Task brief. Return exactly the lines below, starting with the one that has "### 2. Azure Blob 存储" and going on through the one that has "### 5. Azure Database for MySQL".

(Document images with source code)
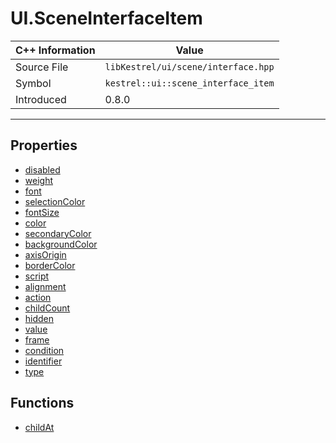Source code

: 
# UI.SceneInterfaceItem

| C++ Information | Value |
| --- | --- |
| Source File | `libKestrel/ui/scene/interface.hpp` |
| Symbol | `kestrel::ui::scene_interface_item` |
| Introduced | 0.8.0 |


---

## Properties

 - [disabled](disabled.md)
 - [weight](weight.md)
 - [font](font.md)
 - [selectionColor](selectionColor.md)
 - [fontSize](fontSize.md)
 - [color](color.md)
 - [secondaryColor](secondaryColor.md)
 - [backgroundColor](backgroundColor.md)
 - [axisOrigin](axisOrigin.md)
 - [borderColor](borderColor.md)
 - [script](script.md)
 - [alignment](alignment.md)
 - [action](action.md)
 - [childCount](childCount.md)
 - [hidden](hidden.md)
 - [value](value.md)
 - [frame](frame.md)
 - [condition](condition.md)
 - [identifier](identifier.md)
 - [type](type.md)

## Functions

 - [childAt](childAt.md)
* * *
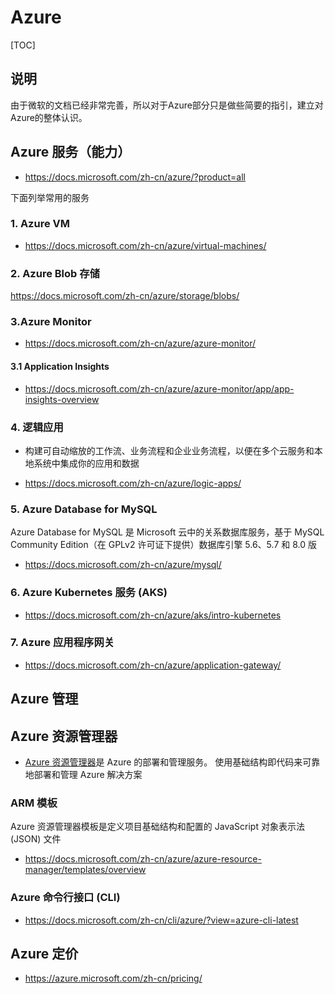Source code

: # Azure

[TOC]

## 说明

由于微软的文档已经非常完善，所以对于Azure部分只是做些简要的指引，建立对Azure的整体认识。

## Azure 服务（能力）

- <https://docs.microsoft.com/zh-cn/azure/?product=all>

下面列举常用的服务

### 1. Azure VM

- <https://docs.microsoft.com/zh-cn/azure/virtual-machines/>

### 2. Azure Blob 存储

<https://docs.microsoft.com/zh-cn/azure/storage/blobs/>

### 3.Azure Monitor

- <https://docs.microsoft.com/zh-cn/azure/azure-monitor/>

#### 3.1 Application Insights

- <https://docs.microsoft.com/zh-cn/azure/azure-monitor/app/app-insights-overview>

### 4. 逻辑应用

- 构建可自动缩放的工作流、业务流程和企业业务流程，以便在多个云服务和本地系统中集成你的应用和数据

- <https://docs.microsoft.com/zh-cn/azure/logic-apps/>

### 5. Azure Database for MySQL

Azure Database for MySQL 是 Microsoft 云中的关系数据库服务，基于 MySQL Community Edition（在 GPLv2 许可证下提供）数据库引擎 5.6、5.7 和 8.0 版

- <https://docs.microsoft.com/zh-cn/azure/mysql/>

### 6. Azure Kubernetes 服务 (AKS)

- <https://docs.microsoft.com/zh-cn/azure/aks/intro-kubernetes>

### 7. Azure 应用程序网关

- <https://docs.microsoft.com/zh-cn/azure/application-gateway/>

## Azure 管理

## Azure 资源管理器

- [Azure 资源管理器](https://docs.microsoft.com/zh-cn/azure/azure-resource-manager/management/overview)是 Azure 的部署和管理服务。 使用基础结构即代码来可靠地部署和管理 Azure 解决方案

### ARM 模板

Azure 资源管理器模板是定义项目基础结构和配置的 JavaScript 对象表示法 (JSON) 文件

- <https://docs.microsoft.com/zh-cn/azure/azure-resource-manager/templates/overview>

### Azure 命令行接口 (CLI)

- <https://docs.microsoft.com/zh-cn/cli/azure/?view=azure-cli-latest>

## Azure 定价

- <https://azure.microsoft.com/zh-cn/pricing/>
* * *
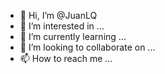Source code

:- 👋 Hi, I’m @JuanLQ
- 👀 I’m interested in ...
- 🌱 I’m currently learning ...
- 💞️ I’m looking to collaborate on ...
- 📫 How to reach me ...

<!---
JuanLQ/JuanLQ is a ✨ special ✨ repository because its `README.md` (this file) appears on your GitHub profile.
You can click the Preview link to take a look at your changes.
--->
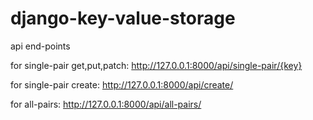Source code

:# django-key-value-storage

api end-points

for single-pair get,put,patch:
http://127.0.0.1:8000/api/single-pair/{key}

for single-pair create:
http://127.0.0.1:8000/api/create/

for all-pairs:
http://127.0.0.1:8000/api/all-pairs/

Answer to this exercise.
### 2. Azure Blob 存储

<https://docs.microsoft.com/zh-cn/azure/storage/blobs/>

### 3.Azure Monitor

- <https://docs.microsoft.com/zh-cn/azure/azure-monitor/>

#### 3.1 Application Insights

- <https://docs.microsoft.com/zh-cn/azure/azure-monitor/app/app-insights-overview>

### 4. 逻辑应用

- 构建可自动缩放的工作流、业务流程和企业业务流程，以便在多个云服务和本地系统中集成你的应用和数据

- <https://docs.microsoft.com/zh-cn/azure/logic-apps/>

### 5. Azure Database for MySQL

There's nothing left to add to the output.